My Lords, I am grateful to the noble Baroness for her explanation of this amendment, which we debated at length in Grand Committee and in the other place—although there is no reason why we should not look at it in detail again. The noble Lord, Lord Clinton-Davis, remarked that the Bill does not cover greenhouse gases, which, of course, is right. However, the reason is that that is not in the Long Title and that the main function of this part of the Bill is regulation of the airports. It does not deal directly with the problem of greenhouse gas emissions, but that does not devalue the importance of the issue.
I cannot accept this amendment for two reasons. Let me try to explain why. First, the amendment is unnecessary. Both the Government and the CAA already take environmental matters very seriously and the Government’s approach is to ensure that the aviation sector makes a significant and cost-effective contribution towards reducing global emissions. The emphasis therefore is on global action as the best means of securing this objective, with action at European level after this and action at national level where it is appropriate and justified in terms of benefits and costs.
The noble Baroness set out her view of the operation of the Climate Change Act, which requires the Government to set out the circumstances and extent to which emissions from international aviation should be included in domestic greenhouse gas emissions targets before the end of 2012, or explain to Parliament why they have not done so. In April this year, the Committee on Climate Change advised that aviation emissions should indeed be included. The Government are considering this advice, along with other available evidence, and will make a decision as soon as this process has been completed. In the aviation policy framework consultation document the Government recognised that if airport capacity is allowed to grow, the aviation industry must continue to tackle its noise impact. The Government consulted on an objective to limit and, where possible, reduce the number of people in the UK significantly affected by aircraft noise.
The consultation document sought views on a variety of proposals to incentivise noise reduction and mitigation, encourage better engagement between airports and local communities and ensure greater transparency to facilitate an informed debate. These included more realistic noise limits linked to penalties which incentivise noise reduction and reflect the severity of noise disturbance, complemented by more independent monitoring and enforcement; effective use of non-regulatory instruments, such as differential landing
fees; the development of noise envelopes around airports to incentivise noise reduction and share the benefits of technological improvements; and further use of noise abatement operational procedures.

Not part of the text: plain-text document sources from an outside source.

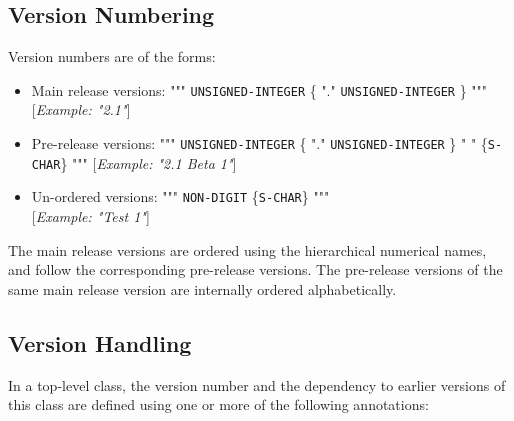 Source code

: \subsection{Version Numbering}

Version numbers are of the forms:

\begin{itemize}
\item
  Main release versions: """ \lstinline!UNSIGNED-INTEGER! \{ "." \lstinline!UNSIGNED-INTEGER! \}
  """ {[}\emph{Example: "2.1"}{]}
\item
  Pre-release versions: """ \lstinline!UNSIGNED-INTEGER! \{ "." \lstinline!UNSIGNED-INTEGER! \}
  " " \{\lstinline!S-CHAR!\} """ {[}\emph{Example: "2.1 Beta 1"}{]}
\item
  Un-ordered versions: """ \lstinline!NON-DIGIT! \{\lstinline!S-CHAR!\} """\\
  {[}\emph{Example: "Test 1"}{]}
\end{itemize}

The main release versions are ordered using the hierarchical numerical
names, and follow the corresponding pre-release versions. The
pre-release versions of the same main release version are internally
ordered alphabetically.

\subsection{Version Handling}

In a top-level class, the version number and the dependency to earlier
versions of this class are defined using one or more of the following
annotations:

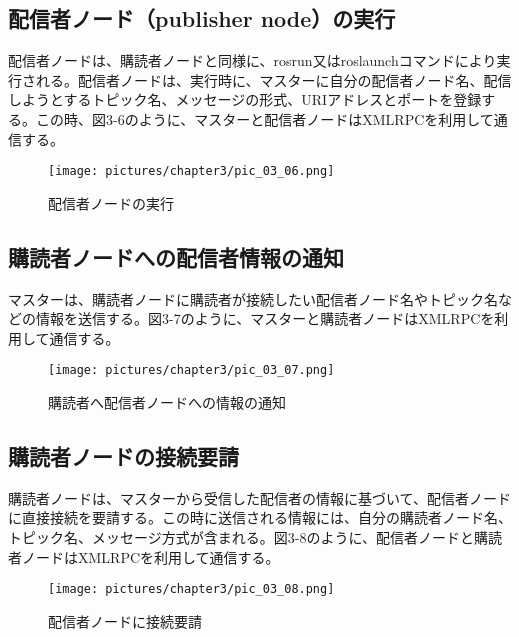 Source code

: \subsection{配信者ノード（publisher node）の実行}

配信者ノードは、購読者ノードと同様に、rosrun又はroslaunchコマンドにより実行される。配信者ノードは、実行時に、マスターに自分の配信者ノード名、配信しようとするトピック名、メッセージの形式、URIアドレスとポートを登録する。この時、図3-6のように、マスターと配信者ノードはXMLRPCを利用して通信する。

\begin{figure}[h]
  \centering
  \texttt{[image: pictures/chapter3/pic\_03\_06.png]}
  \caption{配信者ノードの実行}
\end{figure}

\subsection{購読者ノードへの配信者情報の通知}

マスターは、購読者ノードに購読者が接続したい配信者ノード名やトピック名などの情報を送信する。図3-7のように、マスターと購読者ノードはXMLRPCを利用して通信する。

\begin{figure}[h]
  \centering
  \texttt{[image: pictures/chapter3/pic\_03\_07.png]}
  \caption{購読者へ配信者ノードへの情報の通知}
\end{figure}

\subsection{購読者ノードの接続要請}

購読者ノードは、マスターから受信した配信者の情報に基づいて、配信者ノードに直接接続を要請する。この時に送信される情報には、自分の購読者ノード名、トピック名、メッセージ方式が含まれる。図3-8のように、配信者ノードと購読者ノードはXMLRPCを利用して通信する。

\begin{figure}[h]
  \centering
  \texttt{[image: pictures/chapter3/pic\_03\_08.png]}
  \caption{配信者ノードに接続要請}
\end{figure}


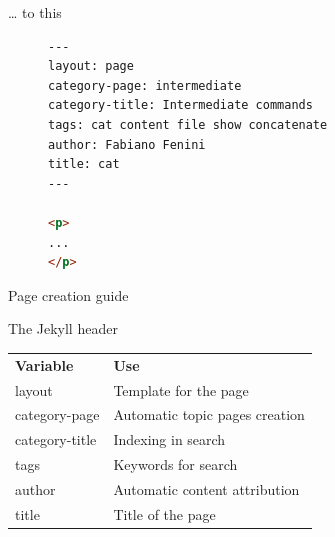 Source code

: \documentclass[10pt]{beamer}
\begin{document}
\begin{frame}[fragile]{… to this}
\begin{figure}[h]
\begin{lstlisting}[language=html]
---
layout: page
category-page: intermediate
category-title: Intermediate commands
tags: cat content file show concatenate
author: Fabiano Fenini
title: cat
---

<p>
...
</p>
\end{lstlisting}
\end{figure}
\end{frame}


\begin{frame}{Page creation guide}
\vfill{}\vfill
\end{frame}


\begin{frame}{The Jekyll header}
\begin{table}[h]
\begin{tabular}{l l}
\textbf{Variable} & \textbf{Use} \\
layout & Template for the page\\
category-page & Automatic topic pages creation\\
category-title & Indexing in search\\
tags & Keywords for search\\
author & Automatic content attribution\\
title & Title of the page\\
\end{tabular}
\end{table}
\end{frame}


\begin{frame}[standout]
\end{frame}
\end{document}
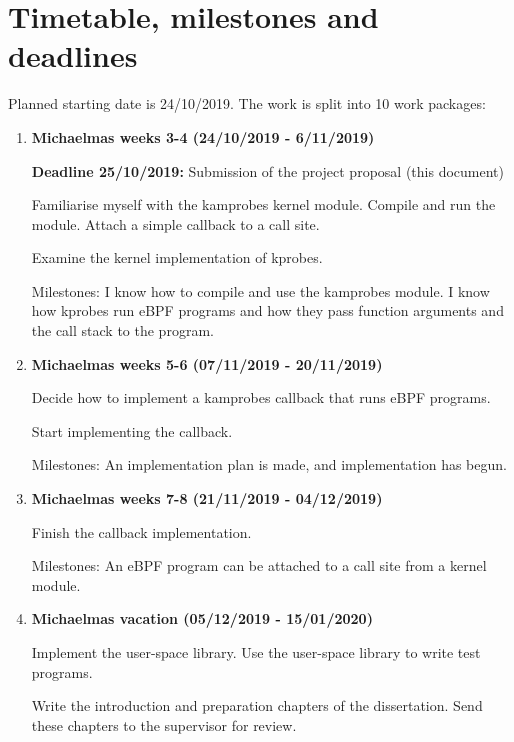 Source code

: \section*{Timetable, milestones and deadlines}

    Planned starting date is 24/10/2019. The work is split into 10 work packages:
    \begin{enumerate}

        \item {\bf Michaelmas weeks 3-4 (24/10/2019 - 6/11/2019)} 

            {\bf Deadline 25/10/2019:} Submission of the project proposal (this document) 

            Familiarise myself with the kamprobes kernel module. Compile and run the module.
            Attach a simple callback to a call site.

            Examine the kernel implementation of kprobes.

            Milestones: I know how to compile and use the kamprobes module.
            I know how kprobes run eBPF programs and how they pass function arguments and the call stack to the program.
        
        \item {\bf Michaelmas weeks 5-6 (07/11/2019 - 20/11/2019)} 

            Decide how to implement a kamprobes callback that runs eBPF programs.

            Start implementing the callback.

            Milestones: An implementation plan is made, and implementation has begun.

        \item {\bf Michaelmas weeks 7-8 (21/11/2019 - 04/12/2019)}

            Finish the callback implementation.

            Milestones: An eBPF program can be attached to a call site from a kernel module.

        \item {\bf Michaelmas vacation (05/12/2019 - 15/01/2020)}
        
            Implement the user-space library.
            Use the user-space library to write test programs.
            
            Write the introduction and preparation chapters of the dissertation.
            Send these chapters to the supervisor for review.


\end{enumerate}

The consultation closed on 31 October and the final aviation policy framework is due to be adopted by March 2013. It will be informed by this extensive consultation.
Not only is Amendment 3 unnecessary, I fear that it is also technically flawed. Although I appreciate the noble Baroness’s aim that the listed parties should work together with the CAA towards meeting the UK’s greenhouse gas emissions targets, Part 1 is not the right vehicle to address her underlying aim. As your Lordships will be aware—I think that the noble Baroness recognises this—Part 1 deals with the economic regulation of our major airports and the CAA has various functions under this part applicable to this objective. My noble friend Lord Caithness queried whether the noble Baroness has placed her amendment in the correct part of the Bill.
The CAA’s general duties in Clause 1 govern how the CAA should go about carrying out these functions. As noble Lords are doubtless well aware, these duties are focused on furthering passengers’ and cargo owners’ interests in the provision of airport operation services at the airport. Against that background, it does not seem clear to me how the CAA would usefully go about using these airport economic regulation functions to work with NATS and others to meet the UK’s greenhouse gas emissions targets.
If there was a need for such a duty—I hope that I have persuaded noble Lords that there is not—it would be neither sensible nor fair to apply it to the regulation of just these three airports, particularly as the majority of the aviation sector’s contribution to greenhouse gas emissions does not come directly from the activity of the airport operators but from the activity of airlines, which this part does not have a remit over.
I hope I have convinced the noble Baroness that this amendment is unnecessary; and if not, I hope she appreciates the flaws that I have highlighted. If that is the case, I hope she will be willing to withdraw her amendment.